In both applications a Vincenzo Fernandes is cited as a party. However he was not a party to the arbitration proceedings (which are the subject matter of the application under J3884/98) nor was he a party to the application which resulted in the award pursuant to those proceedings being made an order of Court. If the Applicant wished to join or substitute him as a party it ought to have made an application or laid a foundation for the Court to exercise its discretion in terms of rule 22 (2) (a). It failed to do this and therefore he has no locus standi in these proceedings.
Also, I noted that the application under J2414/98 is signed by a Daniel Francois du Toit who, in the Applicant’s Founding Affidavit, purports to represent the Applicant in the Application to rescind the order. It is common cause that Mr du Toit is a labour consultant and hence does not have right of appearance in this Court.
However, because the Applicant was represented at the hearing by an Advocate, properly instructed, and because both the Applicant and the Third Respondent urged for the matter to be finalized, I agreed to hear the submissions of the parties relative to the applications and to rule on them.
It is appropriate to deal with the application under J2414/98 first since it is only necessary to entertain the second application if the first succeeds.
The history of this matter, to the extent that it is material to my findings, appears (from the papers in the Court file) to be as follows:
On 6 October 1998 the Second Respondent (“the Commissioner”) made an award in terms of which the Applicant was ordered to pay the Third Respondent the sum of R30 000,00.

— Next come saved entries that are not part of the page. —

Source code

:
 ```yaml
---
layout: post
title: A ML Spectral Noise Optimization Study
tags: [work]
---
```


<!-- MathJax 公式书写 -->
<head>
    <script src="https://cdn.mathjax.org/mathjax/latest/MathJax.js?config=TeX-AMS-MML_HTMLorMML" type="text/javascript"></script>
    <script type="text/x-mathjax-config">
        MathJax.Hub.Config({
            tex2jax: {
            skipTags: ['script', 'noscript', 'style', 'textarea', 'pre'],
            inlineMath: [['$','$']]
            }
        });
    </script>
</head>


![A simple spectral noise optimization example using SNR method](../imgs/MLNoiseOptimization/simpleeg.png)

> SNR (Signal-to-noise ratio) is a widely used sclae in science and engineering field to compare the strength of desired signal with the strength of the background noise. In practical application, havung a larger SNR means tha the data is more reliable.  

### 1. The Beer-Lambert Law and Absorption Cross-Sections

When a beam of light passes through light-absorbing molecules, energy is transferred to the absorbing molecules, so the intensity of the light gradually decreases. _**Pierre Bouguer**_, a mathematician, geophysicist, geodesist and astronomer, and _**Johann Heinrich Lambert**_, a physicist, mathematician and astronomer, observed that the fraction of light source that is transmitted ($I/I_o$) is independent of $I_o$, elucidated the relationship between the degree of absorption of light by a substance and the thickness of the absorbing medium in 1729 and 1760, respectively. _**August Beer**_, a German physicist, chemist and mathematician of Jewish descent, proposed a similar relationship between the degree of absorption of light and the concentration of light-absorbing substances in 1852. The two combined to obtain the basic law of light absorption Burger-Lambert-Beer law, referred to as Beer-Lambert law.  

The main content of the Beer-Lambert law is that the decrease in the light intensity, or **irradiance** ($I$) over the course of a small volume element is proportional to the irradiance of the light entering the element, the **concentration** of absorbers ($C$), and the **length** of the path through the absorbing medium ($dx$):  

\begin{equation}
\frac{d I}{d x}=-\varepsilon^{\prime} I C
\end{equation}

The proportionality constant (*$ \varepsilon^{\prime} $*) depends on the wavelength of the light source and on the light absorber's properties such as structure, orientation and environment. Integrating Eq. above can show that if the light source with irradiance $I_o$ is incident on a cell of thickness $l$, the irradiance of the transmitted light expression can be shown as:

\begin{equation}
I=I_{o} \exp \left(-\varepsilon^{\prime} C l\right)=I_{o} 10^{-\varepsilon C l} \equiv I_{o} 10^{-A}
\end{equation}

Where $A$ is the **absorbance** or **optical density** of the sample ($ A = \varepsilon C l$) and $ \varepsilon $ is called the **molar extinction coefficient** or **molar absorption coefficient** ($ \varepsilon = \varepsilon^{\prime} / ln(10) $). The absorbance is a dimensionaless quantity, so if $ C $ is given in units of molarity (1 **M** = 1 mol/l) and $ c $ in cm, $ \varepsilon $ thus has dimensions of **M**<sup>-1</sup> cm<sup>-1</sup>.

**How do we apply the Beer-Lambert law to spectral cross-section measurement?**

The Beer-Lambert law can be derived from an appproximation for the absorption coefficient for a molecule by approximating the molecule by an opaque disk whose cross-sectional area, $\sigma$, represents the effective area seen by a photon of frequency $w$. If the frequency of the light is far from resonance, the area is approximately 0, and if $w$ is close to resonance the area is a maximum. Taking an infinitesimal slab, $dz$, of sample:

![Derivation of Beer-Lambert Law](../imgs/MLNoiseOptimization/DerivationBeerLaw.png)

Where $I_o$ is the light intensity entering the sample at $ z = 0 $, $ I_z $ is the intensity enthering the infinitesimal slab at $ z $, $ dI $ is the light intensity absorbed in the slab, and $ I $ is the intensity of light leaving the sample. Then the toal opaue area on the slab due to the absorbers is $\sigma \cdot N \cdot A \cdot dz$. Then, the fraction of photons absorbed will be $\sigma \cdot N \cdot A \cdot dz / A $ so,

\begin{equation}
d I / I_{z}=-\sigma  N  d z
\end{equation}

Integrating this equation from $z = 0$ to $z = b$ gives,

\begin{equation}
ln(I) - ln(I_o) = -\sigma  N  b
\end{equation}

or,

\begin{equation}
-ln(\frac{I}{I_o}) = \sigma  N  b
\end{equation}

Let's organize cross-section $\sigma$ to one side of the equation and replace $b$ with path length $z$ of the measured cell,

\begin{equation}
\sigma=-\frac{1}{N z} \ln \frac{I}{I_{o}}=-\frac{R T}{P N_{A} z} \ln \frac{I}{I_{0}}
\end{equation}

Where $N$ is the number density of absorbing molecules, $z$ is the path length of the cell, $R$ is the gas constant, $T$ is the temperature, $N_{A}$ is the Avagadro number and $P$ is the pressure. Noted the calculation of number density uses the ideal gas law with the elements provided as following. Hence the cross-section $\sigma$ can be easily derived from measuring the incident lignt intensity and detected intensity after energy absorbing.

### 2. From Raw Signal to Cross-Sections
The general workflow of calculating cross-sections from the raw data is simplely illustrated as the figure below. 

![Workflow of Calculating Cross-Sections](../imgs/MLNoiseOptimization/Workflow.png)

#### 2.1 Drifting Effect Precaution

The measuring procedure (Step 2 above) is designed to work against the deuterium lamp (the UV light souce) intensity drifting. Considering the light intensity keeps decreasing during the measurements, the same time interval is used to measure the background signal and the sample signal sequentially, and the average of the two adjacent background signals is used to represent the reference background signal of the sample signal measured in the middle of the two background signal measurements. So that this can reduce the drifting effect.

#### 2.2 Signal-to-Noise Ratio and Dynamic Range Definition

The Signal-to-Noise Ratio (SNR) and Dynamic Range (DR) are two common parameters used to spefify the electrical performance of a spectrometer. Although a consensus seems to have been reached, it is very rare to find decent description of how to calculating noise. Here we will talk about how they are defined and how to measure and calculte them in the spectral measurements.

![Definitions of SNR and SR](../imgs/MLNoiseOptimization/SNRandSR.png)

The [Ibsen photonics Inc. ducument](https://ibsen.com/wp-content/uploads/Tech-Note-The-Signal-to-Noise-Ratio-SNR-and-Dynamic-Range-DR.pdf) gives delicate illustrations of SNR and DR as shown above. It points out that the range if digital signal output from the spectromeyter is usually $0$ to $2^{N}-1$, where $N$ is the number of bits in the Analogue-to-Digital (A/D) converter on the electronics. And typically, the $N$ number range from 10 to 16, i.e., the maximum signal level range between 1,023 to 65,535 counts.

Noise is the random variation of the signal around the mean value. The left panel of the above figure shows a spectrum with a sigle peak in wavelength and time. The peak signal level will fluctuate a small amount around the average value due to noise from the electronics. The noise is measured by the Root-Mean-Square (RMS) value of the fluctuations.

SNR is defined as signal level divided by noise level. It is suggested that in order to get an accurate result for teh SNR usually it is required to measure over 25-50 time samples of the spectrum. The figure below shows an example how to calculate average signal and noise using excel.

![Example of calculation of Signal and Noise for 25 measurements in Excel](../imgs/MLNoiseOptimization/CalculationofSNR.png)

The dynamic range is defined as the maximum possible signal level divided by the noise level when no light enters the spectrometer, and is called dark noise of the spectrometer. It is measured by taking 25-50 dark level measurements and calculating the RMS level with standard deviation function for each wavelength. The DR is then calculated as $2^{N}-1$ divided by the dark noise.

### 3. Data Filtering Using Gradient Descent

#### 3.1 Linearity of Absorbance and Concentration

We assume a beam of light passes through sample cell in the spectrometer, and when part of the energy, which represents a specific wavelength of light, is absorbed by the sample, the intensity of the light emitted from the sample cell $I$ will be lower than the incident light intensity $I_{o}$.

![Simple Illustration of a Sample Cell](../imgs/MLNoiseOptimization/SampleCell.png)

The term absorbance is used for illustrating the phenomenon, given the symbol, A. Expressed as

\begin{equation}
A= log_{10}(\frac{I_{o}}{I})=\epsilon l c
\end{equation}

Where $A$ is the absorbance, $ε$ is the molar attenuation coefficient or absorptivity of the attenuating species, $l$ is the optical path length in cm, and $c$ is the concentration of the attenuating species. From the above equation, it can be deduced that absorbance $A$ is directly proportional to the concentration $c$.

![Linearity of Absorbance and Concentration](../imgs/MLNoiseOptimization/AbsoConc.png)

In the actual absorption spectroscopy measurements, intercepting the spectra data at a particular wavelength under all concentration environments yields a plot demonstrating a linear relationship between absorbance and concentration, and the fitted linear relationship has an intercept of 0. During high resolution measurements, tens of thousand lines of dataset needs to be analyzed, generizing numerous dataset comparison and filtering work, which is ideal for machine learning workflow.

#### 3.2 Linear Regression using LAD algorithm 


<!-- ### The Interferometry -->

On or about 21 October 1998, the Third Respondent applied (under case number J2414/98) to have the award made an order of Court in terms of section 158 (1) (c) of the Labour Relations Act of 1995 (“the Act”). According to her affidavit of service, the application was served on the Applicant on 21 October 1998
On or about 20 November 1998, the Applicant claims to have filed and served (per fax) an application to have the award reviewed and set aside in terms of section 145 of the Act. (There is some confusion on this issue. According to the documentation in the file, the case number for this application appears to have been applied for and issued on 3 December 1998. However, according to the affidavit of labour consultant and other documentation in the file, it appears as if there was an earlier application for a case number which did not materialize. The Third Respondent, at the hearing confirmed receiving the notice but not the affidavit. According to the record of the proceedings on 17 December 1998, only the notice made its way into that file under case number J2414/98. The original notice and affidavit are not stamped by the Court and the only indication of service is a facsimile transmission slip which indicates that on 20 November 1998, 17 pages were telefaxed to the Third Respondent and 28 pages were telefaxed to the Labour Court.) However, because, for the reasons given below, I do not have to consider the application for review, I have accepted the Applicant’s submissions in this regard.)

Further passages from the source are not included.